# So last night...



## Grasshopper

Was a test run for the dinnerthieves.
Jon and i who have known each other for years FINALLY decided to hop and train without caring/knowing where it lead. It took us 3 or 4 years to reach this decision although i've been ready from the get! Last night was only a test-run to prove ourselves to one another, we also brought our friend tyler. We pack up our bags with non-perishable items and all of the other neccessities (Sleeping bags, flashlight, etc.) and called a friend to pick us up and take us to the Rocky Mount Train Station. We waited and waited.. Finally! A freight train comes by but is moving to fast so we decide not to hop on this one. A second one comes by but is moving to fast. Then, a third, and it is the perfect speed but no one goes for it. Soo we went up to the station and asked where the train yard was. We then walk three miles to the train yard jump a ditch and start exploring. I'd never been to one and it was HUGE. Basically we spent hours upon hours trying to figure shit out. Which would be the best to take and when we thought they were leaving and everything. We spent 8 hours trying to find one lurking around in the dark dodging the "bull." Finally after 8 hours in the cold i decided fuckit let's just ask one of the yard workers (keep in mind we three are new to this) and he was friendly enough to tell us when the next train was leaving which was at 7:30 am! So we got into a train car where people had previously occupied and slept with intentions of going home in the morning since we all proved ourselves. Last night was horrid, everyone slept but me. i had a hole in the bottom of my sleeping bag and my shoes were off so my feet froze until i finally figured out that there was a hole. Basically last night was the first day of my life and i loved it although the conditions were rough.

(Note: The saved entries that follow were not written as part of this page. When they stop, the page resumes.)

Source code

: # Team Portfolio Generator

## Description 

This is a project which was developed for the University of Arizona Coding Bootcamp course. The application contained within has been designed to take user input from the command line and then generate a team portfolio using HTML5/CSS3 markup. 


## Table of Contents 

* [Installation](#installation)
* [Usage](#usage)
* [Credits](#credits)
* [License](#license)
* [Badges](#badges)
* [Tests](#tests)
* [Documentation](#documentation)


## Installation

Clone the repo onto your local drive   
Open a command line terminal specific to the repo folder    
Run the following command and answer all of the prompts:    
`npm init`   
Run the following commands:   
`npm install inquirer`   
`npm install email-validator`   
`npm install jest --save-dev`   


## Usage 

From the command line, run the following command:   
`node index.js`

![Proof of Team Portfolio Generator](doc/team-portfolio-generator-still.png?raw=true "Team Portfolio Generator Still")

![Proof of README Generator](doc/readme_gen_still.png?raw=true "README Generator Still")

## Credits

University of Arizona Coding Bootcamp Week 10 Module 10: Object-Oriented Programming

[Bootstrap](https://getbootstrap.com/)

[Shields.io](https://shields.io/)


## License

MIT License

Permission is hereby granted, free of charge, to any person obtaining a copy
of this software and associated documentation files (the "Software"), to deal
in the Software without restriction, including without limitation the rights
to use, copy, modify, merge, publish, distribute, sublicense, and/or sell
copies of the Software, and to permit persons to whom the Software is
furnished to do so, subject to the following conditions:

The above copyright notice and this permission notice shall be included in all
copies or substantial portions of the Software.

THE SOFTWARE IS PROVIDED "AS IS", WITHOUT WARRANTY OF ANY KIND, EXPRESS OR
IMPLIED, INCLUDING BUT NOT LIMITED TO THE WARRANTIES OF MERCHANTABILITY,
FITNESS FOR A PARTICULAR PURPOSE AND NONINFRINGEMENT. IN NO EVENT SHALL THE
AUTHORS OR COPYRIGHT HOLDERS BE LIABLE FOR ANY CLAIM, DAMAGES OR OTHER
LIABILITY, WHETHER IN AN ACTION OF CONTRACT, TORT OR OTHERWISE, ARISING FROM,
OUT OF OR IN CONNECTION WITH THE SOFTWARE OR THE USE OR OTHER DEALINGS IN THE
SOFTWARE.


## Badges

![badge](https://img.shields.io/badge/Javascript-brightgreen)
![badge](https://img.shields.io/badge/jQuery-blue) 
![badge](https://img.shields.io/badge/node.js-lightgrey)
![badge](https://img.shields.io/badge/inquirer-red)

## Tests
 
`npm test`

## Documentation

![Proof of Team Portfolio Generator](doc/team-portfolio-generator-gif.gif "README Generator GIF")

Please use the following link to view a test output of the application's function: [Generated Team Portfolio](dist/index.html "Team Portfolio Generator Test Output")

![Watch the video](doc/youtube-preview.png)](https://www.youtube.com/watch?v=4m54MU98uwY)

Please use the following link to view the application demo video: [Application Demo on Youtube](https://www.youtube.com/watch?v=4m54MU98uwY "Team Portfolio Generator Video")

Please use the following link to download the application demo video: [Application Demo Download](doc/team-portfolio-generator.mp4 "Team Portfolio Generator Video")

We head out in January so if there is anyone in the area who wants to tag along, letmeknow! I've posted my email add and myspace in the introduction forum if you are interested.

and all of you experienced train hoppers, i would love some feedback and advice.

sorry the stories so "piecey" i'm out of it and golden corral is on my mind

thanks
peace

-Brandon


----------



## Grasshopper

Thanks  I've always wanted to but everyone i know cares to much of what people think. Now that I've finally found a few worthy mates i can finally be happy. Being here has stripped everything from me. Maybe we can meet someday in this life or the next.


Care to share the Austin Flashback? I'm always in the mood for a good story!


----------



## dVEC

Normally I tell people not to even try getting on a train without an experienced person's guidance. But you seem so 100% determined to do it that I might as well aim for harm reduction. Still pretty dumb, though - you should wait until you can be shown the ropes.

Don't try to get on a moving train. Ever, really. But definitely not until you really know what you're doing (especially regarding how you're packed). Trains will stop at least once every 9 hours to change crews; it's illegal for one crew to work longer than that. Rocky Mount is a crew-change point; there should be trains stopped there often. Generally they'll stop for 15-45 minutes, depending on priority.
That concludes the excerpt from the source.